- REQUIRED WORK -
Output the records, every one, exactly as given.
:: MATERIAL FOR THE TASK
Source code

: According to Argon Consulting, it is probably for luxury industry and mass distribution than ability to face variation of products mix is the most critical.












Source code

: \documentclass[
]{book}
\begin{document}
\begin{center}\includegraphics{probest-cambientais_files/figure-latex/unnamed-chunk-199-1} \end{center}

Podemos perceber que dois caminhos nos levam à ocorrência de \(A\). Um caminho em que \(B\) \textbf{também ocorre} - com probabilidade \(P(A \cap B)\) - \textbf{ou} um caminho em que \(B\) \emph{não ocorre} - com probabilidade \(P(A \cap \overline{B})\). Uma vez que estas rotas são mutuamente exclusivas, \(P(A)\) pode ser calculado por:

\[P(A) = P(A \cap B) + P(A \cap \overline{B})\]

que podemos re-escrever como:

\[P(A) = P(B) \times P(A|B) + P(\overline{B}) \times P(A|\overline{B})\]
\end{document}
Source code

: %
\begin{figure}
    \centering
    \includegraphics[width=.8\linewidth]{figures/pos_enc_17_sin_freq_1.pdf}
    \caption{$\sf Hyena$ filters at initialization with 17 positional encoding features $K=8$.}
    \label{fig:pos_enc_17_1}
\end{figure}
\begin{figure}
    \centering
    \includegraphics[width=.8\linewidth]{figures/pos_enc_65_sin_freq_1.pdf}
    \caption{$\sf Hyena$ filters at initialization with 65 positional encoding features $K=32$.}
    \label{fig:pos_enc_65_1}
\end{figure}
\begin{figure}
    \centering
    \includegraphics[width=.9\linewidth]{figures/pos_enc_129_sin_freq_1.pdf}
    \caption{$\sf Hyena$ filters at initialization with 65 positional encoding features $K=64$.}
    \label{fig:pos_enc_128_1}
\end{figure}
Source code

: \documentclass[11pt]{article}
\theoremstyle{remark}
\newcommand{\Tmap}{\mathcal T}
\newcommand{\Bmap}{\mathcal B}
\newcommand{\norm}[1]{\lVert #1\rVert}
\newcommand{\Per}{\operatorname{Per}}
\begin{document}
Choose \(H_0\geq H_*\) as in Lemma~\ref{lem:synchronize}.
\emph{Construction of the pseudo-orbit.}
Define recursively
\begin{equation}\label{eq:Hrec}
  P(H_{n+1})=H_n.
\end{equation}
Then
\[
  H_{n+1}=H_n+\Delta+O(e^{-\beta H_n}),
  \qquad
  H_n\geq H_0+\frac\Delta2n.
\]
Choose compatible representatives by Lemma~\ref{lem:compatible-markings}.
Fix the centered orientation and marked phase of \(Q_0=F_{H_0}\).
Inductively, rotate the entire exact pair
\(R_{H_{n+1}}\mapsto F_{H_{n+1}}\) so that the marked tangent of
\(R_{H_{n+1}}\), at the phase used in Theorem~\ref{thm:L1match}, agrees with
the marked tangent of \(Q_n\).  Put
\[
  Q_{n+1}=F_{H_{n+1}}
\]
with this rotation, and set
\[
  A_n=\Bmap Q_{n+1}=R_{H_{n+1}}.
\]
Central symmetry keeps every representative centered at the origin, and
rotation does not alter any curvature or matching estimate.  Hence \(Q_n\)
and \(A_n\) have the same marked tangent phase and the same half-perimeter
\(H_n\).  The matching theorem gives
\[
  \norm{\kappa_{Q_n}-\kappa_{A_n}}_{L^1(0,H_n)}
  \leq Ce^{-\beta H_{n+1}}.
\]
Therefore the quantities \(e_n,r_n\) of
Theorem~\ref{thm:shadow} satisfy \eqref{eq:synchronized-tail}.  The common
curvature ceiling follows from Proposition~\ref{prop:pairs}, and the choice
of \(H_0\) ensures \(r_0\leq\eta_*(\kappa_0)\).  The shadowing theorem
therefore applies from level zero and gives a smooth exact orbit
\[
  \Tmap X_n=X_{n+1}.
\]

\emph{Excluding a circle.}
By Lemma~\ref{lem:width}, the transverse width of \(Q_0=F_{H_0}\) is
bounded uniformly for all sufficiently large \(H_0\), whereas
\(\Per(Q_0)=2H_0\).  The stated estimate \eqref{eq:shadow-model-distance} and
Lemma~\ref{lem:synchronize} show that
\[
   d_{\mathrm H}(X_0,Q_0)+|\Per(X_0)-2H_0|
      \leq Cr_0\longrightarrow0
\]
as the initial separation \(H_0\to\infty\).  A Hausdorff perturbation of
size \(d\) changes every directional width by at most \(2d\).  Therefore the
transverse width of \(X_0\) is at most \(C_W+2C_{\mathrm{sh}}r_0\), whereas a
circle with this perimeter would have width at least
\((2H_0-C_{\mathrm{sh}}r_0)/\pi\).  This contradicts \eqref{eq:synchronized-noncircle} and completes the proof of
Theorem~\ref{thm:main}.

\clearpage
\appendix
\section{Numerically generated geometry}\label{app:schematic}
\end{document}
::::
- TASK RESPONSE -
Source code

: According to Argon Consulting, it is probably for luxury industry and mass distribution than ability to face variation of products mix is the most critical.












Source code

: \documentclass[
]{book}
\begin{document}
\begin{center}\includegraphics{probest-cambientais_files/figure-latex/unnamed-chunk-199-1} \end{center}

Podemos perceber que dois caminhos nos levam à ocorrência de \(A\). Um caminho em que \(B\) \textbf{também ocorre} - com probabilidade \(P(A \cap B)\) - \textbf{ou} um caminho em que \(B\) \emph{não ocorre} - com probabilidade \(P(A \cap \overline{B})\). Uma vez que estas rotas são mutuamente exclusivas, \(P(A)\) pode ser calculado por:

\[P(A) = P(A \cap B) + P(A \cap \overline{B})\]

que podemos re-escrever como:

\[P(A) = P(B) \times P(A|B) + P(\overline{B}) \times P(A|\overline{B})\]
\end{document}
Source code

: %
\begin{figure}
    \centering
    \includegraphics[width=.8\linewidth]{figures/pos_enc_17_sin_freq_1.pdf}
    \caption{$\sf Hyena$ filters at initialization with 17 positional encoding features $K=8$.}
    \label{fig:pos_enc_17_1}
\end{figure}
\begin{figure}
    \centering
    \includegraphics[width=.8\linewidth]{figures/pos_enc_65_sin_freq_1.pdf}
    \caption{$\sf Hyena$ filters at initialization with 65 positional encoding features $K=32$.}
    \label{fig:pos_enc_65_1}
\end{figure}
\begin{figure}
    \centering
    \includegraphics[width=.9\linewidth]{figures/pos_enc_129_sin_freq_1.pdf}
    \caption{$\sf Hyena$ filters at initialization with 65 positional encoding features $K=64$.}
    \label{fig:pos_enc_128_1}
\end{figure}
Source code

: \documentclass[11pt]{article}
\theoremstyle{remark}
\newcommand{\Tmap}{\mathcal T}
\newcommand{\Bmap}{\mathcal B}
\newcommand{\norm}[1]{\lVert #1\rVert}
\newcommand{\Per}{\operatorname{Per}}
\begin{document}
Choose \(H_0\geq H_*\) as in Lemma~\ref{lem:synchronize}.
\emph{Construction of the pseudo-orbit.}
Define recursively
\begin{equation}\label{eq:Hrec}
  P(H_{n+1})=H_n.
\end{equation}
Then
\[
  H_{n+1}=H_n+\Delta+O(e^{-\beta H_n}),
  \qquad
  H_n\geq H_0+\frac\Delta2n.
\]
Choose compatible representatives by Lemma~\ref{lem:compatible-markings}.
Fix the centered orientation and marked phase of \(Q_0=F_{H_0}\).
Inductively, rotate the entire exact pair
\(R_{H_{n+1}}\mapsto F_{H_{n+1}}\) so that the marked tangent of
\(R_{H_{n+1}}\), at the phase used in Theorem~\ref{thm:L1match}, agrees with
the marked tangent of \(Q_n\).  Put
\[
  Q_{n+1}=F_{H_{n+1}}
\]
with this rotation, and set
\[
  A_n=\Bmap Q_{n+1}=R_{H_{n+1}}.
\]
Central symmetry keeps every representative centered at the origin, and
rotation does not alter any curvature or matching estimate.  Hence \(Q_n\)
and \(A_n\) have the same marked tangent phase and the same half-perimeter
\(H_n\).  The matching theorem gives
\[
  \norm{\kappa_{Q_n}-\kappa_{A_n}}_{L^1(0,H_n)}
  \leq Ce^{-\beta H_{n+1}}.
\]
Therefore the quantities \(e_n,r_n\) of
Theorem~\ref{thm:shadow} satisfy \eqref{eq:synchronized-tail}.  The common
curvature ceiling follows from Proposition~\ref{prop:pairs}, and the choice
of \(H_0\) ensures \(r_0\leq\eta_*(\kappa_0)\).  The shadowing theorem
therefore applies from level zero and gives a smooth exact orbit
\[
  \Tmap X_n=X_{n+1}.
\]

\emph{Excluding a circle.}
By Lemma~\ref{lem:width}, the transverse width of \(Q_0=F_{H_0}\) is
bounded uniformly for all sufficiently large \(H_0\), whereas
\(\Per(Q_0)=2H_0\).  The stated estimate \eqref{eq:shadow-model-distance} and
Lemma~\ref{lem:synchronize} show that
\[
   d_{\mathrm H}(X_0,Q_0)+|\Per(X_0)-2H_0|
      \leq Cr_0\longrightarrow0
\]
as the initial separation \(H_0\to\infty\).  A Hausdorff perturbation of
size \(d\) changes every directional width by at most \(2d\).  Therefore the
transverse width of \(X_0\) is at most \(C_W+2C_{\mathrm{sh}}r_0\), whereas a
circle with this perimeter would have width at least
\((2H_0-C_{\mathrm{sh}}r_0)/\pi\).  This contradicts \eqref{eq:synchronized-noncircle} and completes the proof of
Theorem~\ref{thm:main}.

\clearpage
\appendix
\section{Numerically generated geometry}\label{app:schematic}
\end{document}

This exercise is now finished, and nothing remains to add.